Q. We are in the process of revising all of our internal titration procedures and we came up with a question that we cannot seem to come up with a solution for -- we hope you have an easy answer for us. Per our Spec. it calls out for 20-25 % by volume of HN03 and a concentration of 27-33 oz/gal. What is the conversion factor we should use after titration to convert the percent by volume to oz/gal. in this case? Your input would be very appreciated.

Thank You,

Steven Rij
Plating Shop - Salt Lake, Utah, USA

simultaneous replies

A. Based on your question I suspect you may find it very hard to understand and work with titrations and other lab procedures.

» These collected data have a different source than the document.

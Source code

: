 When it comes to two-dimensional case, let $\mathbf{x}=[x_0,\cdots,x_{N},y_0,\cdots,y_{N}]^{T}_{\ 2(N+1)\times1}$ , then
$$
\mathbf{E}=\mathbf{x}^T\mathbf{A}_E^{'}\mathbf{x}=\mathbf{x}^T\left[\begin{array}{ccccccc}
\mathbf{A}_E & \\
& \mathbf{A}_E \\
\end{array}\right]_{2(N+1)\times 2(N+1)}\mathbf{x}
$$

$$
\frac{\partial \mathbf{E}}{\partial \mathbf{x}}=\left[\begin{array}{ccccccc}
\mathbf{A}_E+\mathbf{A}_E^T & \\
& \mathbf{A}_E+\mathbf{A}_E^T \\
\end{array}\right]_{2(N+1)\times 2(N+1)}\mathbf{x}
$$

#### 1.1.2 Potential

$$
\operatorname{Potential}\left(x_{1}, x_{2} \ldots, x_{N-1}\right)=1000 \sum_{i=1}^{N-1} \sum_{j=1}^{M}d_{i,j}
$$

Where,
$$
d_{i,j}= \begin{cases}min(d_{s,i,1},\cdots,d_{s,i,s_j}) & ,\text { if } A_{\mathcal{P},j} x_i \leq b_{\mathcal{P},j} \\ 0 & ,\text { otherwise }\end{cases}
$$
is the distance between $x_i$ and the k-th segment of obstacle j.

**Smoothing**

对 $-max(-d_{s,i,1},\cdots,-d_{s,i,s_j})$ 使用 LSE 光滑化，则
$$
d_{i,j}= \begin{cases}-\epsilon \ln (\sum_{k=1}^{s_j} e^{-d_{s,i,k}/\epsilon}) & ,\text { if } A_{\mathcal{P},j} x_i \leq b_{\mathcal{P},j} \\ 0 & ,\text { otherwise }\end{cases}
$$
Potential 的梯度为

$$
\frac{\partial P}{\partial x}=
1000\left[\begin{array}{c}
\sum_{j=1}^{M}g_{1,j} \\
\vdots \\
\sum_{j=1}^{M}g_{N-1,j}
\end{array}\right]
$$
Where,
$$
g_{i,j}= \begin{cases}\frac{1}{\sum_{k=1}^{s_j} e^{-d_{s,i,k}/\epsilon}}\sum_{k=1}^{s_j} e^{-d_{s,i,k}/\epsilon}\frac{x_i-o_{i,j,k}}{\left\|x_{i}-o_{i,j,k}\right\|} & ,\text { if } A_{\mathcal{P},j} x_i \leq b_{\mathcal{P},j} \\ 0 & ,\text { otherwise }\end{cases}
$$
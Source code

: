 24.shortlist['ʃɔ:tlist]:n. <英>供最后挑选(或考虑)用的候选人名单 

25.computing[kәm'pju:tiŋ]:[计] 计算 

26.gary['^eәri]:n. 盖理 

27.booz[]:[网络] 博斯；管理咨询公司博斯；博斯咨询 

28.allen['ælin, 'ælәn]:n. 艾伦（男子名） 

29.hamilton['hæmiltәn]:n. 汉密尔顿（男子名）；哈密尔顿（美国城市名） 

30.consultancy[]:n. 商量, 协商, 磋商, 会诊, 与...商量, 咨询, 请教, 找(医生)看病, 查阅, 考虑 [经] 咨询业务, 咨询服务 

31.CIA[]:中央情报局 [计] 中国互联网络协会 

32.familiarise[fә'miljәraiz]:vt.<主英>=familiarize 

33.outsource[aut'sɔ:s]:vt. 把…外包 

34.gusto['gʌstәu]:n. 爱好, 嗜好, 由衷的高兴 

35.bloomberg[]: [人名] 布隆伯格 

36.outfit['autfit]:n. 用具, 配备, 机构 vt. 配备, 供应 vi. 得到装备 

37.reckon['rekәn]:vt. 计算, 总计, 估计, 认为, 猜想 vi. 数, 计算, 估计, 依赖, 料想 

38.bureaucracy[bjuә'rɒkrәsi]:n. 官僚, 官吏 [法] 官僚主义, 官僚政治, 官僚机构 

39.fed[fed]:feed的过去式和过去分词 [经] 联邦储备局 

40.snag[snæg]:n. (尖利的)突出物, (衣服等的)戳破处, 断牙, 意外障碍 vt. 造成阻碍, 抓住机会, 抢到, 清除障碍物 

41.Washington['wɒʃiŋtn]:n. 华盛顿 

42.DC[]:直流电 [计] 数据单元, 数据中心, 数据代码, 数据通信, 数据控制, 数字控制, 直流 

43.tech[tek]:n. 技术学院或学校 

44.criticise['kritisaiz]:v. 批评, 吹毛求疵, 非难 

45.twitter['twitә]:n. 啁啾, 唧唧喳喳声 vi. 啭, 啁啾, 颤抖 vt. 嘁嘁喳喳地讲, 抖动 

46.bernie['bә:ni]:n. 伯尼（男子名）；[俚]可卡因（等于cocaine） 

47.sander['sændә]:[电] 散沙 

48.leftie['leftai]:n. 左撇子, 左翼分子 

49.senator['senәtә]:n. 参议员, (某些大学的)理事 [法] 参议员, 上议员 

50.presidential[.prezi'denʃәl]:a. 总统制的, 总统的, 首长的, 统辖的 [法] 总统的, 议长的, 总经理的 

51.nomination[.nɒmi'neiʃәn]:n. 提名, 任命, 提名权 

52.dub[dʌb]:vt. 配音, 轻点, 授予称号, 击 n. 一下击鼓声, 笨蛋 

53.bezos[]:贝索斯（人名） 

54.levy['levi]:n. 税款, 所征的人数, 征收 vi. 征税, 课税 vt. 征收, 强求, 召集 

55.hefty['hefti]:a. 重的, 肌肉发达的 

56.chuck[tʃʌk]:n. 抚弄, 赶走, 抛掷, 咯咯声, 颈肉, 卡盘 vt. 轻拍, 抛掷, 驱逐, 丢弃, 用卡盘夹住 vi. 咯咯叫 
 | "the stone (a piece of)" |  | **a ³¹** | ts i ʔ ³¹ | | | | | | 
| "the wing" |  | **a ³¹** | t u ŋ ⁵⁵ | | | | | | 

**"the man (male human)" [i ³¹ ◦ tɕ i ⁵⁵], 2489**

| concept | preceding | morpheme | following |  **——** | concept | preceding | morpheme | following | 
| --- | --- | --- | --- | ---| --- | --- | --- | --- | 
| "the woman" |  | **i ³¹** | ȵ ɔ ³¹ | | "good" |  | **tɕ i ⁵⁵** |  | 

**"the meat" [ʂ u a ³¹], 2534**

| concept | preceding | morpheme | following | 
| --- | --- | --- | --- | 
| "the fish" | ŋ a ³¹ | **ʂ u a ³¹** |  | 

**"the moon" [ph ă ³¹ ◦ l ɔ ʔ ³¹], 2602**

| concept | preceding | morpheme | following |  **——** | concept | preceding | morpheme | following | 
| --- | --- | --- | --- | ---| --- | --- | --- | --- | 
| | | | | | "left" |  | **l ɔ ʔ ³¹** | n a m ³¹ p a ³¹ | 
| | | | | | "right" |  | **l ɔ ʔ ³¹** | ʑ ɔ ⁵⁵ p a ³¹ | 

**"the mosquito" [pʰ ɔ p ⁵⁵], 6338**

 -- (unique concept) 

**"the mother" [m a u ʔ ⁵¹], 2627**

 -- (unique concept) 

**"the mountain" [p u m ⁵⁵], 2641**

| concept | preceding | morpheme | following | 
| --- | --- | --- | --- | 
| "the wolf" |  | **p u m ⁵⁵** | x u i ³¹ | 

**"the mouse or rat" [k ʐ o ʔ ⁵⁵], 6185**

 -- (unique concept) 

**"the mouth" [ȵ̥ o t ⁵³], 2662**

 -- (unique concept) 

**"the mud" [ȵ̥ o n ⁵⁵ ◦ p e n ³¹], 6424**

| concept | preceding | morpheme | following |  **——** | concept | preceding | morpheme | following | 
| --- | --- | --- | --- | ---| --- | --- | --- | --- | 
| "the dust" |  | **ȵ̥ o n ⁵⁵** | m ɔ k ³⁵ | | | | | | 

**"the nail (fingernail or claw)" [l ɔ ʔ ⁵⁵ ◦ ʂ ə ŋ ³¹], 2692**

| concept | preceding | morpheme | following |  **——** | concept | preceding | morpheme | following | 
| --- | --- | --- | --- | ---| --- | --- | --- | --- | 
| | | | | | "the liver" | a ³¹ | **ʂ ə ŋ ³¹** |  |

You should know by now, but one US gallon has 128 fluid ounces. So, a concentration of 25% (1/4) by volume means 128/4 = 32 ounces per gal., whereas 20% (1/5) means 128/5 = 25.6 oz/gal. This is for two liquid substances mixing together. If one of them is solid, then the ounce represents mass not volume and the ratio is different.

Guillermo Marrufo
Monterrey, NL, Mexico

A. One gallon contains 128 Oz. 25% is 1/4. So you want 1/4 of the gallon to be HNO3. Divide 128 by 4 to give an answer of 32 Ozs. 20% is 1/5, but dividing 128 by 5 is the hard way. Instead, multiply 128 by 0.2, which gives 25.6 Ozs. The first example could have also been done by multiplying 128 by 0.25. Just a matter of which method is easier.

Tom Gallant
- Long Beach, California, USA

Q. Converting percent by volume to oz/gal NaOH.
We have just added a new cleaning tank and I need a conversion formula as the titration I am using is stated in oz/gal.
Our tank is 20 gallons at 5%.
Thank you for your help.

Connie Rancourt
- Brattleboro, Vermont, USA
December 4, 2012

simultaneous replies

A. NaOH is a solid and not a liquid, so I see no way it can be made up by volume.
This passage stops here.